[Source records]
━━━━

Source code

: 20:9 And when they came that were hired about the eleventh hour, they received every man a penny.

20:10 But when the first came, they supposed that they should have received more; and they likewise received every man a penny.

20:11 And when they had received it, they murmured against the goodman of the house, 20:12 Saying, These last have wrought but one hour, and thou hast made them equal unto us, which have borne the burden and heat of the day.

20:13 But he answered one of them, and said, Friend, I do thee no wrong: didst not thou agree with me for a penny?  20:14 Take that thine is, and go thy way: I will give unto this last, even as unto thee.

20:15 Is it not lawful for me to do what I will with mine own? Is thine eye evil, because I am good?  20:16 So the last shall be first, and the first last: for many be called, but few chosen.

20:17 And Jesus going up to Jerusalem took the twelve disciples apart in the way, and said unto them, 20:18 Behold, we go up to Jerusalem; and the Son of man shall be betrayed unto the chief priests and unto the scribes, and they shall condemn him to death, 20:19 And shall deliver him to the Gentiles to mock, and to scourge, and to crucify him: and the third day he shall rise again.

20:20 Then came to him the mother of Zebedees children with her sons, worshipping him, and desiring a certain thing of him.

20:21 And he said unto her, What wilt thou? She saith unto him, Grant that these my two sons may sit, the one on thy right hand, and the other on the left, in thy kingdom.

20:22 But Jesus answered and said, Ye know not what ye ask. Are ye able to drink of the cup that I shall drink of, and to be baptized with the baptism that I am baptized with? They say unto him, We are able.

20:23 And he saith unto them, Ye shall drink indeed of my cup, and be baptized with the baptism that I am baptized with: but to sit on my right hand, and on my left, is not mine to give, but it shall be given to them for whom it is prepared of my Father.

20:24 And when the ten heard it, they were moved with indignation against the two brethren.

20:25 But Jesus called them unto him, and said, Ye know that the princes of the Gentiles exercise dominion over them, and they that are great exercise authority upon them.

━━━━

YOUR INSTRUCTIONS
The expected answer is an exact copy of the lines beginning at the one with "20:20 Then came" and running to the end of the entries above.

PROBLEM SOLUTION
20:20 Then came to him the mother of Zebedees children with her sons, worshipping him, and desiring a certain thing of him.

20:21 And he said unto her, What wilt thou? She saith unto him, Grant that these my two sons may sit, the one on thy right hand, and the other on the left, in thy kingdom.

20:22 But Jesus answered and said, Ye know not what ye ask. Are ye able to drink of the cup that I shall drink of, and to be baptized with the baptism that I am baptized with? They say unto him, We are able.

20:23 And he saith unto them, Ye shall drink indeed of my cup, and be baptized with the baptism that I am baptized with: but to sit on my right hand, and on my left, is not mine to give, but it shall be given to them for whom it is prepared of my Father.

20:24 And when the ten heard it, they were moved with indignation against the two brethren.

20:25 But Jesus called them unto him, and said, Ye know that the princes of the Gentiles exercise dominion over them, and they that are great exercise authority upon them.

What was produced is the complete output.